*WORK REQUIRED:* Take the line that contains "让计算机处理人类语言。" and all lines after it, up to and including the last line of the data, and write them out exactly; nothing else belongs in the answer.

*RECORDS FOR THE EXERCISE:*

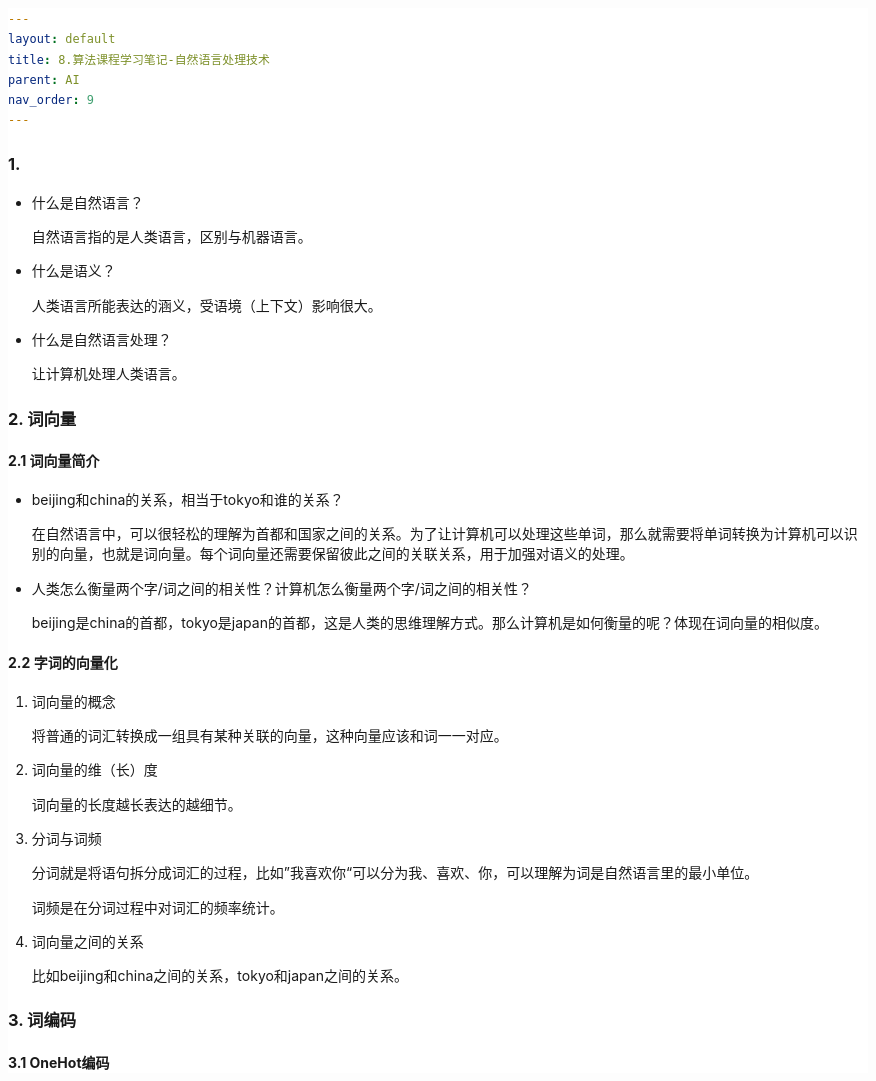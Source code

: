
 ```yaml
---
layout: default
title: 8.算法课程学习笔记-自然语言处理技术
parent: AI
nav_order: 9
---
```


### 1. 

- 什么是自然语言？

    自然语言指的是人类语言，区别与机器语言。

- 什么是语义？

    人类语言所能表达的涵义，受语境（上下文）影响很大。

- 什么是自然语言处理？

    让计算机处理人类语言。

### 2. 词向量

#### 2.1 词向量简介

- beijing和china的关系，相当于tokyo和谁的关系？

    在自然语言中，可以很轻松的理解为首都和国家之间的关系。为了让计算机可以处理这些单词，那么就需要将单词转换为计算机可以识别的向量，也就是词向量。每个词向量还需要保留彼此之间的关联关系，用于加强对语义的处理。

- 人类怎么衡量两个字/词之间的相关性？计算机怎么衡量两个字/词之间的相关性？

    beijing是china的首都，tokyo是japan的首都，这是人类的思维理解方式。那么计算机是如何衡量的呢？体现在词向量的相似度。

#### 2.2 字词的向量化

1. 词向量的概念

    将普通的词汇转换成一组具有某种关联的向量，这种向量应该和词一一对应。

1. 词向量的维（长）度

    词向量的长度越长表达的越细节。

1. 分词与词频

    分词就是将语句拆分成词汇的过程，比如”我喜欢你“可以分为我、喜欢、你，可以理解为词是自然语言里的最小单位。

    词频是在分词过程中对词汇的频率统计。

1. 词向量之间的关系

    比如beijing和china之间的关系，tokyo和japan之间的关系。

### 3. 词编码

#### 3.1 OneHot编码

*RESULT:*
    让计算机处理人类语言。

### 2. 词向量

#### 2.1 词向量简介

- beijing和china的关系，相当于tokyo和谁的关系？

    在自然语言中，可以很轻松的理解为首都和国家之间的关系。为了让计算机可以处理这些单词，那么就需要将单词转换为计算机可以识别的向量，也就是词向量。每个词向量还需要保留彼此之间的关联关系，用于加强对语义的处理。

- 人类怎么衡量两个字/词之间的相关性？计算机怎么衡量两个字/词之间的相关性？

    beijing是china的首都，tokyo是japan的首都，这是人类的思维理解方式。那么计算机是如何衡量的呢？体现在词向量的相似度。

#### 2.2 字词的向量化

1. 词向量的概念

    将普通的词汇转换成一组具有某种关联的向量，这种向量应该和词一一对应。

1. 词向量的维（长）度

    词向量的长度越长表达的越细节。

1. 分词与词频

    分词就是将语句拆分成词汇的过程，比如”我喜欢你“可以分为我、喜欢、你，可以理解为词是自然语言里的最小单位。

    词频是在分词过程中对词汇的频率统计。

1. 词向量之间的关系

    比如beijing和china之间的关系，tokyo和japan之间的关系。

### 3. 词编码

#### 3.1 OneHot编码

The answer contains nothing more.